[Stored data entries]
____________
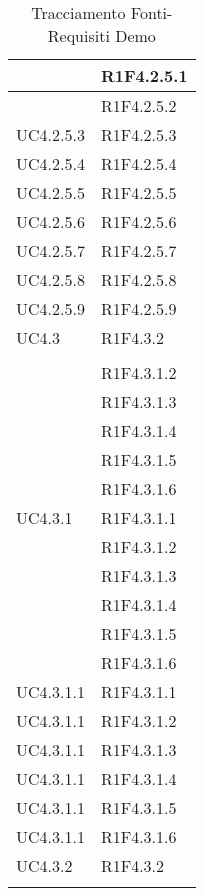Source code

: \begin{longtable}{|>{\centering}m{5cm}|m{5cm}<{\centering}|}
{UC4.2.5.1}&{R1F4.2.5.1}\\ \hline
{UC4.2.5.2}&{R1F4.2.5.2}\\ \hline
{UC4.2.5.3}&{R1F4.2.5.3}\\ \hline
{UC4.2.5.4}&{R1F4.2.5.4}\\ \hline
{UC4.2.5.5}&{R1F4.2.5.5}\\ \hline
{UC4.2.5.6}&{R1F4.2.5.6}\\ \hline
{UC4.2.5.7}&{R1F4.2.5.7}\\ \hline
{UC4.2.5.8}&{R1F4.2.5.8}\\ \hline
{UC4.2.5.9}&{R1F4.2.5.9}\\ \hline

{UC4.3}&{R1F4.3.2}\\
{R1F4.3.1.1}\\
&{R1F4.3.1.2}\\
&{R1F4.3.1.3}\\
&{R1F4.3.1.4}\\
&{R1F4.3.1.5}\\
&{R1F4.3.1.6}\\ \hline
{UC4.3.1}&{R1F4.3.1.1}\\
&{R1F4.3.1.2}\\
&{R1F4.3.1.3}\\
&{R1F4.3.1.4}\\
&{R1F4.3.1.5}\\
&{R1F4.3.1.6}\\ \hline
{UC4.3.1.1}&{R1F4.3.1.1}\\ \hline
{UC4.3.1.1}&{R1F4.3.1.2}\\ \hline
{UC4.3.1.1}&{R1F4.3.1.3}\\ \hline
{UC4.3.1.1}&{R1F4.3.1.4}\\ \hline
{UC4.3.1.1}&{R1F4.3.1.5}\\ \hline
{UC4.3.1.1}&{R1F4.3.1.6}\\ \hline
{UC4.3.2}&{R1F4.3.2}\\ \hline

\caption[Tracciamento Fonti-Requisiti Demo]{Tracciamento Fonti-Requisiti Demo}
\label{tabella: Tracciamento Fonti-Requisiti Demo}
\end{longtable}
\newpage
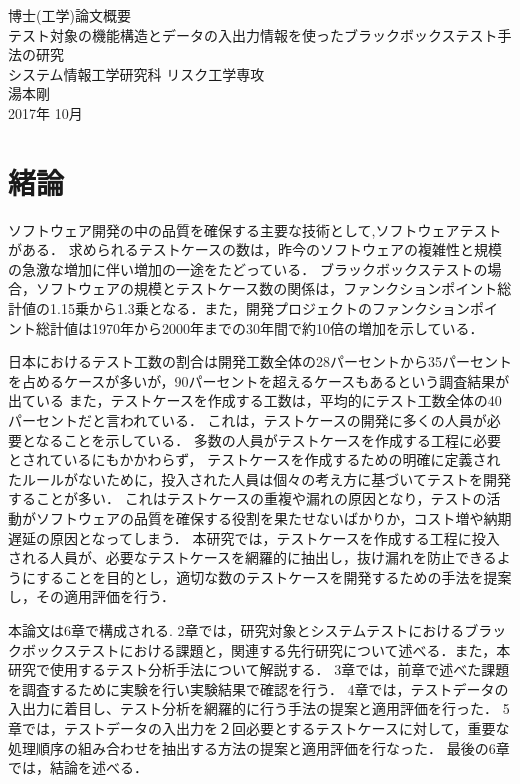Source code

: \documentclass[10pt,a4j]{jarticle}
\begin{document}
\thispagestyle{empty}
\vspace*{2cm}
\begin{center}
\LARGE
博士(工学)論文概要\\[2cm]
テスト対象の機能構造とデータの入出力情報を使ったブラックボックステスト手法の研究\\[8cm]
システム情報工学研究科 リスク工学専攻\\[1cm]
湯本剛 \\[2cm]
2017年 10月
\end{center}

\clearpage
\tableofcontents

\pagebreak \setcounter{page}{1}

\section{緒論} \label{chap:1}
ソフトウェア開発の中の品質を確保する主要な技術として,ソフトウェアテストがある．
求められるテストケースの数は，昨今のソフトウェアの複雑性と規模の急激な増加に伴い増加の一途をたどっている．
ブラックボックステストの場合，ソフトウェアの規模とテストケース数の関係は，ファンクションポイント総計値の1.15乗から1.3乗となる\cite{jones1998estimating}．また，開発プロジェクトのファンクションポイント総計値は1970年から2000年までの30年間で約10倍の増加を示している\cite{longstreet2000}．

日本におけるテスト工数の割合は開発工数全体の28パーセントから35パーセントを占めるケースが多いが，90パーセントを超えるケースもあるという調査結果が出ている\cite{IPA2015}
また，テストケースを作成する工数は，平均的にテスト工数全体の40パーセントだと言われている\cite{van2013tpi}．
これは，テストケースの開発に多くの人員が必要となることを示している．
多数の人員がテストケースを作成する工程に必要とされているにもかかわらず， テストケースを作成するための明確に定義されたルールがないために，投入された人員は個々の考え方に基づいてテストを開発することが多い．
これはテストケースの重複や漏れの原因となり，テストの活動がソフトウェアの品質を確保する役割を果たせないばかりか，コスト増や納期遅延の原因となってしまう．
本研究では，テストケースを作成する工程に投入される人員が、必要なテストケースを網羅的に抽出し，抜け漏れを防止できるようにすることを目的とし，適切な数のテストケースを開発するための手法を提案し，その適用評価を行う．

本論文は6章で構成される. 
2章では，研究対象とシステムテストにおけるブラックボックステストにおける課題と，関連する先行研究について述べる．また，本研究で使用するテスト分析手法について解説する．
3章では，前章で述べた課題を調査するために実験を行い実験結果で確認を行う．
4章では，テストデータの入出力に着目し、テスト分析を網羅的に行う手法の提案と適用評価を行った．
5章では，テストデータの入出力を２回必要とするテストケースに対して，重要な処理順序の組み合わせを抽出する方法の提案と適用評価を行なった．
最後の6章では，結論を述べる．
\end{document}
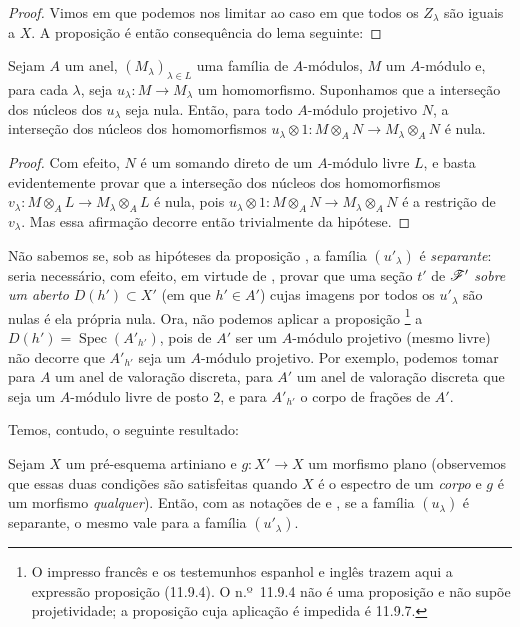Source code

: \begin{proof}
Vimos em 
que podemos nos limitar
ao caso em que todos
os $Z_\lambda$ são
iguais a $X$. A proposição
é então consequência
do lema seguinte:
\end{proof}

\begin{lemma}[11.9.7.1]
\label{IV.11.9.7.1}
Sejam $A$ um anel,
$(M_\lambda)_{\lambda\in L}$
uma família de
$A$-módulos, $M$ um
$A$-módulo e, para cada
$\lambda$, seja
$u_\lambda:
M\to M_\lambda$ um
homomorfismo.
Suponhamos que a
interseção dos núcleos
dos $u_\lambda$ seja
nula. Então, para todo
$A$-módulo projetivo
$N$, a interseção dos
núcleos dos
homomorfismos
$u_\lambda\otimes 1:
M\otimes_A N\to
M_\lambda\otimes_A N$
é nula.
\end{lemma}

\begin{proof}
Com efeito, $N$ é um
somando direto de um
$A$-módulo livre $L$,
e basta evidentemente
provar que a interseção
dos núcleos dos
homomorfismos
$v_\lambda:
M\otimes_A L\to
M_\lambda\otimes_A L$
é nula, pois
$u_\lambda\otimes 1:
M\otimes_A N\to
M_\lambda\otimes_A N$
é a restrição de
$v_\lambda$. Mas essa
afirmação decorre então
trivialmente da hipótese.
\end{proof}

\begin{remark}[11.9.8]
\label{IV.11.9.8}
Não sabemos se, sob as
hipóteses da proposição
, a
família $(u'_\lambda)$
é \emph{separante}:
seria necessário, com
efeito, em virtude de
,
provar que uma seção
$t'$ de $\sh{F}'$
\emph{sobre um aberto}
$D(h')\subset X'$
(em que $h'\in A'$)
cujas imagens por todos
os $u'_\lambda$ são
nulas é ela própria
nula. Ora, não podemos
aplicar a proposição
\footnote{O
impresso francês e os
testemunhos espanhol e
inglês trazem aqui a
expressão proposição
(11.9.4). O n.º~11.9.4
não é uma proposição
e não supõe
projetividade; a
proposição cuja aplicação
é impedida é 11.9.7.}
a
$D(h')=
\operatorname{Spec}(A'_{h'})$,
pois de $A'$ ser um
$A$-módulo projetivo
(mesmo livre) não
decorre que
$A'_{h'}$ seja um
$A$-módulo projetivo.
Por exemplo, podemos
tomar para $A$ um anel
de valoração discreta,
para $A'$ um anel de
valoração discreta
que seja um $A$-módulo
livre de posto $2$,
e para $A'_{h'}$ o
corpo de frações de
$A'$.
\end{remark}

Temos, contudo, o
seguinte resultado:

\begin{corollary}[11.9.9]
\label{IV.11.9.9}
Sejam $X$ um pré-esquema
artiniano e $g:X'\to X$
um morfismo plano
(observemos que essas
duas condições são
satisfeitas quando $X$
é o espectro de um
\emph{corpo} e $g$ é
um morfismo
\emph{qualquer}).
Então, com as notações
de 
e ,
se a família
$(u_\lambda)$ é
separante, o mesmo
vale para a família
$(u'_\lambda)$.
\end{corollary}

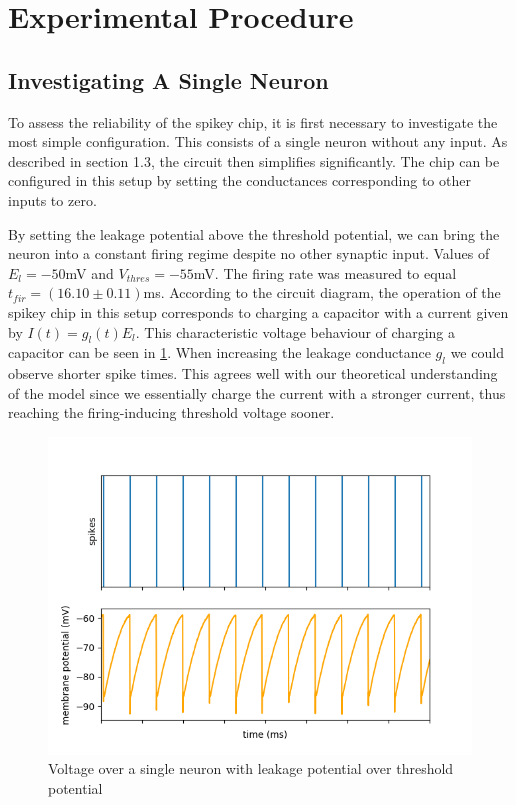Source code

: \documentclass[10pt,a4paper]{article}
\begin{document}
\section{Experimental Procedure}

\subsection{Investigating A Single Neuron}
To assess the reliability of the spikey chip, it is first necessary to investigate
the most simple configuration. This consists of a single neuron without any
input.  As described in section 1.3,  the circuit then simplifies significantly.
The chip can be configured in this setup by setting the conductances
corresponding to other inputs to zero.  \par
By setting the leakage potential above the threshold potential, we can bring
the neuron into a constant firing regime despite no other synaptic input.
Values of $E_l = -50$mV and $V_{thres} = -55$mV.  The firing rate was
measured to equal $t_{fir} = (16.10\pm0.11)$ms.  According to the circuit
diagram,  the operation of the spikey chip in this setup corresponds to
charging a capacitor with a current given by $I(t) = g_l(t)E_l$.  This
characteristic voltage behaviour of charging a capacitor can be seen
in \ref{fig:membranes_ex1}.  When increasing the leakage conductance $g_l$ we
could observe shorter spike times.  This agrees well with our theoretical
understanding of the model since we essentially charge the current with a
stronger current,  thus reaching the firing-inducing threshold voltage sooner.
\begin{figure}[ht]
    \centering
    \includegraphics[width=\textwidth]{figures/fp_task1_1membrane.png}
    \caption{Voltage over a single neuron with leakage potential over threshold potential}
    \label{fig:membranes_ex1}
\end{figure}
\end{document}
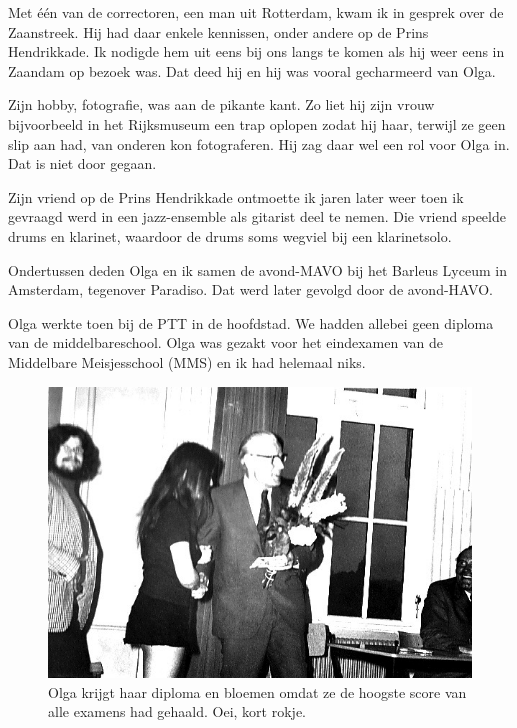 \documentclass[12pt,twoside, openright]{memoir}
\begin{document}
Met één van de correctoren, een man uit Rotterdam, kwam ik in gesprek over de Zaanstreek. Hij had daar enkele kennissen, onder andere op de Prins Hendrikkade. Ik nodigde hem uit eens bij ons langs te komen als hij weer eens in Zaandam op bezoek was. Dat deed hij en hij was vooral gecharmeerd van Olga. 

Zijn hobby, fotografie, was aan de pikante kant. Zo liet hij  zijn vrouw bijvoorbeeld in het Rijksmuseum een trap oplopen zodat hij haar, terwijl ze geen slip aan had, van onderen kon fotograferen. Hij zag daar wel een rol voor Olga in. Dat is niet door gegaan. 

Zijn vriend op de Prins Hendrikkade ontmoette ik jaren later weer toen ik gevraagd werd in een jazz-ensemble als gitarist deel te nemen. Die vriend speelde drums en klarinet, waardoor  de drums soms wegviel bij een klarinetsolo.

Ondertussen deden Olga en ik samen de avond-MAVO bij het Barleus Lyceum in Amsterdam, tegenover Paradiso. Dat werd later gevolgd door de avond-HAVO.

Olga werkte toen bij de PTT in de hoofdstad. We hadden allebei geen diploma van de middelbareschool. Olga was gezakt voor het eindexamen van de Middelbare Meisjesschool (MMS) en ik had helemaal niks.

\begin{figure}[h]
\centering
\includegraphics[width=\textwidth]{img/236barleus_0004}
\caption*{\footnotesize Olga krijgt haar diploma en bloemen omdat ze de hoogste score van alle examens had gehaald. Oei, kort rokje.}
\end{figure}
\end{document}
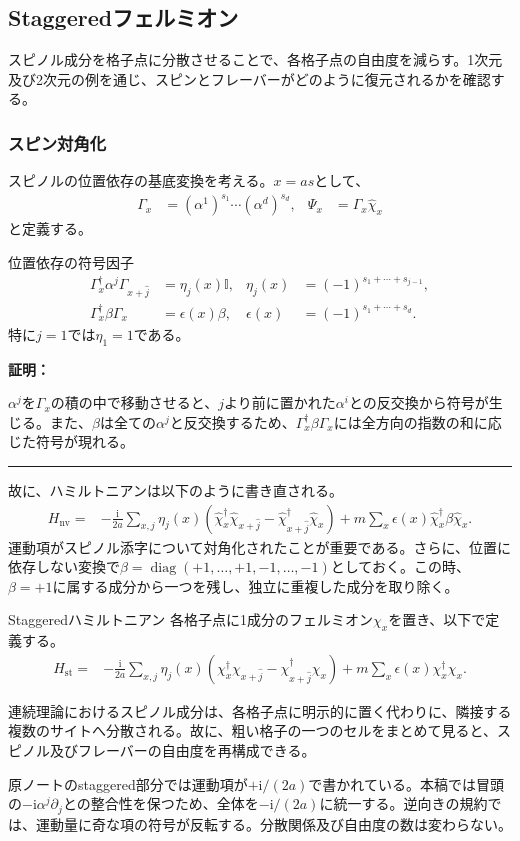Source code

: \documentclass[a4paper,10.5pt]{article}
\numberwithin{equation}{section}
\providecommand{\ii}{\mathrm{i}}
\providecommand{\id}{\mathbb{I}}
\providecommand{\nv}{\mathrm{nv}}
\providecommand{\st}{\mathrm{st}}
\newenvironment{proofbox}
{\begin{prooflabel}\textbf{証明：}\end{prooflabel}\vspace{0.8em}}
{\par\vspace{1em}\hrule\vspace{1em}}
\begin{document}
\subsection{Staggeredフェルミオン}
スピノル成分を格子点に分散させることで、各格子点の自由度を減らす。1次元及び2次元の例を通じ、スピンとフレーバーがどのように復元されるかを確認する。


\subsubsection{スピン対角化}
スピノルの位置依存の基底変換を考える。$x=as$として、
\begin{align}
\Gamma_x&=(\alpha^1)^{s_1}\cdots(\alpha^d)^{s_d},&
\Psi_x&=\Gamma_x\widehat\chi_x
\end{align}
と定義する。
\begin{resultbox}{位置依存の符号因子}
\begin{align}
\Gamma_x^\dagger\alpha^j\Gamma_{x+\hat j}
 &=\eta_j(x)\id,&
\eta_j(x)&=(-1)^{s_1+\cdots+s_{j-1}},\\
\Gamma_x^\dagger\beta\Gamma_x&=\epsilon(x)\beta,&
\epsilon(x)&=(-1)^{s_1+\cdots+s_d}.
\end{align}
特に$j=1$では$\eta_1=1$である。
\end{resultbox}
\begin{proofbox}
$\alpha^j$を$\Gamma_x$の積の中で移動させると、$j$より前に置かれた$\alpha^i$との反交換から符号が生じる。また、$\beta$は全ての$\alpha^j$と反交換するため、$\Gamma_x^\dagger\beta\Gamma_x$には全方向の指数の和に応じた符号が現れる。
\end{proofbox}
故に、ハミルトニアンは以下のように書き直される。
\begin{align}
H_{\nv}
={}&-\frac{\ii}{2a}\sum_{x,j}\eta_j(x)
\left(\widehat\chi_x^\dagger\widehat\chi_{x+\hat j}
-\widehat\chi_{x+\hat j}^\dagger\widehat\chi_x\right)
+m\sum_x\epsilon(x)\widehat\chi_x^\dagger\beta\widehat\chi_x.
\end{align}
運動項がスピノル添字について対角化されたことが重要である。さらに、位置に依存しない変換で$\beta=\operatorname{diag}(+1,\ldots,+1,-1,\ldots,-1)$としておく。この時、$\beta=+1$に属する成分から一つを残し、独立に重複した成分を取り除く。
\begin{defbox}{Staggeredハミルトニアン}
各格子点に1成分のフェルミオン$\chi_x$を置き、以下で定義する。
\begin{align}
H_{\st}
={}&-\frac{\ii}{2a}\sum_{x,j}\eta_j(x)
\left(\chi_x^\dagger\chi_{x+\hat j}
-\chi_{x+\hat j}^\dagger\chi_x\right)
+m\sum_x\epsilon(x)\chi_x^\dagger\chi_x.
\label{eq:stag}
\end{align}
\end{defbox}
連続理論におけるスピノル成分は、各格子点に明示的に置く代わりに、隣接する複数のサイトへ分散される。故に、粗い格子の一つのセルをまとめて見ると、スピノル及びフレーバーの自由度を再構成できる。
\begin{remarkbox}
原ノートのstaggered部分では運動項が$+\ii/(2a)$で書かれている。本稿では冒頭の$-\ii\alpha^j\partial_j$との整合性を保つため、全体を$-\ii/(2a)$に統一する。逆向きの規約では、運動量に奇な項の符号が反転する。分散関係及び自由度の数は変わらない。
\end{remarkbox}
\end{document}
____________
| Instructions for the task |
Go through the records and pull out each line that includes the word "current".

| Finished exercise |
charging a capacitor with a current given by $I(t) = g_l(t)E_l$.  This
understanding of the model since we essentially charge the current with a
stronger current,  thus reaching the firing-inducing threshold voltage sooner.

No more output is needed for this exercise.